==== EXTRACTED ENTRIES ====

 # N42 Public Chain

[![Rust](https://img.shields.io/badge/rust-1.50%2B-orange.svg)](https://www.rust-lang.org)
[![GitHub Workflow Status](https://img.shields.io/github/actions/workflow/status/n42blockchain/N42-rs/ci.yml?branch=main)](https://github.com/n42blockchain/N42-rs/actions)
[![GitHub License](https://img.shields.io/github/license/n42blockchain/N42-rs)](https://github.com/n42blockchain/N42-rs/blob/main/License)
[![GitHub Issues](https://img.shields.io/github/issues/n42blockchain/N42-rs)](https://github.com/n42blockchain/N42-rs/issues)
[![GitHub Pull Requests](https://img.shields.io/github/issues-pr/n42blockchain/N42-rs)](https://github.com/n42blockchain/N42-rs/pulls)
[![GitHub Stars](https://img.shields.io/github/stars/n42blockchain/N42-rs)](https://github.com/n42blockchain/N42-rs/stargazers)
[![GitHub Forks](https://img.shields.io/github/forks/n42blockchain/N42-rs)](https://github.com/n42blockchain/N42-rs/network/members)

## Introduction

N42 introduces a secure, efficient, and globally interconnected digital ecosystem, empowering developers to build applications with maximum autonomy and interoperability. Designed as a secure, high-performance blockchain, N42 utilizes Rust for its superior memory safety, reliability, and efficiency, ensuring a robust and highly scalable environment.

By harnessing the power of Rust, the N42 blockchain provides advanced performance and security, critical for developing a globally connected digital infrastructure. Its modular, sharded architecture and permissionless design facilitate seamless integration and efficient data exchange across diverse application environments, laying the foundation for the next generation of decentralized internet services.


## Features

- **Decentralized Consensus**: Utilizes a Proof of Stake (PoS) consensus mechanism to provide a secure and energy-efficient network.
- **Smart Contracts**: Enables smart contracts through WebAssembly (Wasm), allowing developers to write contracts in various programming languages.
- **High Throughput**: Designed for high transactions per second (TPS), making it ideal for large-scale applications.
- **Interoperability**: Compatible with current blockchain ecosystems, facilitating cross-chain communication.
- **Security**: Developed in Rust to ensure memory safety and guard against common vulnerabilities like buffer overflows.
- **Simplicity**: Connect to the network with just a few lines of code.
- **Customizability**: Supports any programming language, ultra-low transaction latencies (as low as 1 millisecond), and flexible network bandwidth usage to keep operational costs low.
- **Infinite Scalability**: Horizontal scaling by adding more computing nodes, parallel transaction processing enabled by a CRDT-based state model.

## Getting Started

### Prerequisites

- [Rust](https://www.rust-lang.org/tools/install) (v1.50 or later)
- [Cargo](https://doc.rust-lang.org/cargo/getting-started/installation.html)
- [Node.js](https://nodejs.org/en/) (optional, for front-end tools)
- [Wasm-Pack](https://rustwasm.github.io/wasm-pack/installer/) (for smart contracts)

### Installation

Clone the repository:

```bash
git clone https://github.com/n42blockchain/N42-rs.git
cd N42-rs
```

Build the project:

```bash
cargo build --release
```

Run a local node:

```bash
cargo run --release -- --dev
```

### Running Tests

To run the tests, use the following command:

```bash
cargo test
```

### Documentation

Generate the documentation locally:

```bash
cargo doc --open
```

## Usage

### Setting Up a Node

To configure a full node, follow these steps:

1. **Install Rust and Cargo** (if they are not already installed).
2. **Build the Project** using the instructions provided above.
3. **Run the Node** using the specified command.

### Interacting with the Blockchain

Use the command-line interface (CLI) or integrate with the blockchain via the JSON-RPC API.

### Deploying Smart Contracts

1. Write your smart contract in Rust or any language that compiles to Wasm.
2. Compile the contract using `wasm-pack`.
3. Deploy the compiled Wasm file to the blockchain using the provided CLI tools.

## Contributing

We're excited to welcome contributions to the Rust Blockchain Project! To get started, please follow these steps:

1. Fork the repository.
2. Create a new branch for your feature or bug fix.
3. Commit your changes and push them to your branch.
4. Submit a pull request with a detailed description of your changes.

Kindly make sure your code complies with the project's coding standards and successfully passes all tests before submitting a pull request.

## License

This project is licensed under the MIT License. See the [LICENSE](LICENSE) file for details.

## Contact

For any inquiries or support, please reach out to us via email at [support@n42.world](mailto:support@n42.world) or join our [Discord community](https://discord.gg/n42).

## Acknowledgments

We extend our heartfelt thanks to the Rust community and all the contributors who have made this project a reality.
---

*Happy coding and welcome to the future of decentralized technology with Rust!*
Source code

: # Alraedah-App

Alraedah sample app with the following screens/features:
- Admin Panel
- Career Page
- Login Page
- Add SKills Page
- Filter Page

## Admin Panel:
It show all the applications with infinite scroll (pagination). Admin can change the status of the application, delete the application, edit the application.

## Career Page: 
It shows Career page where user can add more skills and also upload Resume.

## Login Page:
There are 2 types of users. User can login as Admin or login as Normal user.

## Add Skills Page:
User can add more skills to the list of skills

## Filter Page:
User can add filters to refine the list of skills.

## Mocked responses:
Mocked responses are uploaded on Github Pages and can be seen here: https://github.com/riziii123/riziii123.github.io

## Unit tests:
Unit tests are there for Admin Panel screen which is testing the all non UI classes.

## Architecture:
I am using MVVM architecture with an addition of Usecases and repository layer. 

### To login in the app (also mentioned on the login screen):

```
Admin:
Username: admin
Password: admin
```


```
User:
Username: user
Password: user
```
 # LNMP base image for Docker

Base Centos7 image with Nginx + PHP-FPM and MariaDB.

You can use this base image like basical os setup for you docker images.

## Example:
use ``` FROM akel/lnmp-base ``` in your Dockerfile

====

* INSTRUCTIONS FOR THE TASK
Reproduce the records above with every character intact.

* YOUR SOLUTION
 # N42 Public Chain

[![Rust](https://img.shields.io/badge/rust-1.50%2B-orange.svg)](https://www.rust-lang.org)
[![GitHub Workflow Status](https://img.shields.io/github/actions/workflow/status/n42blockchain/N42-rs/ci.yml?branch=main)](https://github.com/n42blockchain/N42-rs/actions)
[![GitHub License](https://img.shields.io/github/license/n42blockchain/N42-rs)](https://github.com/n42blockchain/N42-rs/blob/main/License)
[![GitHub Issues](https://img.shields.io/github/issues/n42blockchain/N42-rs)](https://github.com/n42blockchain/N42-rs/issues)
[![GitHub Pull Requests](https://img.shields.io/github/issues-pr/n42blockchain/N42-rs)](https://github.com/n42blockchain/N42-rs/pulls)
[![GitHub Stars](https://img.shields.io/github/stars/n42blockchain/N42-rs)](https://github.com/n42blockchain/N42-rs/stargazers)
[![GitHub Forks](https://img.shields.io/github/forks/n42blockchain/N42-rs)](https://github.com/n42blockchain/N42-rs/network/members)

## Introduction

N42 introduces a secure, efficient, and globally interconnected digital ecosystem, empowering developers to build applications with maximum autonomy and interoperability. Designed as a secure, high-performance blockchain, N42 utilizes Rust for its superior memory safety, reliability, and efficiency, ensuring a robust and highly scalable environment.

By harnessing the power of Rust, the N42 blockchain provides advanced performance and security, critical for developing a globally connected digital infrastructure. Its modular, sharded architecture and permissionless design facilitate seamless integration and efficient data exchange across diverse application environments, laying the foundation for the next generation of decentralized internet services.


## Features

- **Decentralized Consensus**: Utilizes a Proof of Stake (PoS) consensus mechanism to provide a secure and energy-efficient network.
- **Smart Contracts**: Enables smart contracts through WebAssembly (Wasm), allowing developers to write contracts in various programming languages.
- **High Throughput**: Designed for high transactions per second (TPS), making it ideal for large-scale applications.
- **Interoperability**: Compatible with current blockchain ecosystems, facilitating cross-chain communication.
- **Security**: Developed in Rust to ensure memory safety and guard against common vulnerabilities like buffer overflows.
- **Simplicity**: Connect to the network with just a few lines of code.
- **Customizability**: Supports any programming language, ultra-low transaction latencies (as low as 1 millisecond), and flexible network bandwidth usage to keep operational costs low.
- **Infinite Scalability**: Horizontal scaling by adding more computing nodes, parallel transaction processing enabled by a CRDT-based state model.

## Getting Started

### Prerequisites

- [Rust](https://www.rust-lang.org/tools/install) (v1.50 or later)
- [Cargo](https://doc.rust-lang.org/cargo/getting-started/installation.html)
- [Node.js](https://nodejs.org/en/) (optional, for front-end tools)
- [Wasm-Pack](https://rustwasm.github.io/wasm-pack/installer/) (for smart contracts)

### Installation

Clone the repository:

```bash
git clone https://github.com/n42blockchain/N42-rs.git
cd N42-rs
```

Build the project:

```bash
cargo build --release
```

Run a local node:

```bash
cargo run --release -- --dev
```

### Running Tests

To run the tests, use the following command:

```bash
cargo test
```

### Documentation

Generate the documentation locally:

```bash
cargo doc --open
```

## Usage

### Setting Up a Node

To configure a full node, follow these steps:

1. **Install Rust and Cargo** (if they are not already installed).
2. **Build the Project** using the instructions provided above.
3. **Run the Node** using the specified command.

### Interacting with the Blockchain

Use the command-line interface (CLI) or integrate with the blockchain via the JSON-RPC API.

### Deploying Smart Contracts

1. Write your smart contract in Rust or any language that compiles to Wasm.
2. Compile the contract using `wasm-pack`.
3. Deploy the compiled Wasm file to the blockchain using the provided CLI tools.

## Contributing

We're excited to welcome contributions to the Rust Blockchain Project! To get started, please follow these steps:

1. Fork the repository.
2. Create a new branch for your feature or bug fix.
3. Commit your changes and push them to your branch.
4. Submit a pull request with a detailed description of your changes.

Kindly make sure your code complies with the project's coding standards and successfully passes all tests before submitting a pull request.

## License

This project is licensed under the MIT License. See the [LICENSE](LICENSE) file for details.

## Contact

For any inquiries or support, please reach out to us via email at [support@n42.world](mailto:support@n42.world) or join our [Discord community](https://discord.gg/n42).

## Acknowledgments

We extend our heartfelt thanks to the Rust community and all the contributors who have made this project a reality.
---

*Happy coding and welcome to the future of decentralized technology with Rust!*
Source code

: # Alraedah-App

Alraedah sample app with the following screens/features:
- Admin Panel
- Career Page
- Login Page
- Add SKills Page
- Filter Page

## Admin Panel:
It show all the applications with infinite scroll (pagination). Admin can change the status of the application, delete the application, edit the application.

## Career Page: 
It shows Career page where user can add more skills and also upload Resume.

## Login Page:
There are 2 types of users. User can login as Admin or login as Normal user.

## Add Skills Page:
User can add more skills to the list of skills

## Filter Page:
User can add filters to refine the list of skills.

## Mocked responses:
Mocked responses are uploaded on Github Pages and can be seen here: https://github.com/riziii123/riziii123.github.io

## Unit tests:
Unit tests are there for Admin Panel screen which is testing the all non UI classes.

## Architecture:
I am using MVVM architecture with an addition of Usecases and repository layer. 

### To login in the app (also mentioned on the login screen):

```
Admin:
Username: admin
Password: admin
```


```
User:
Username: user
Password: user
```
 # LNMP base image for Docker

Base Centos7 image with Nginx + PHP-FPM and MariaDB.

You can use this base image like basical os setup for you docker images.

## Example:
use ``` FROM akel/lnmp-base ``` in your Dockerfile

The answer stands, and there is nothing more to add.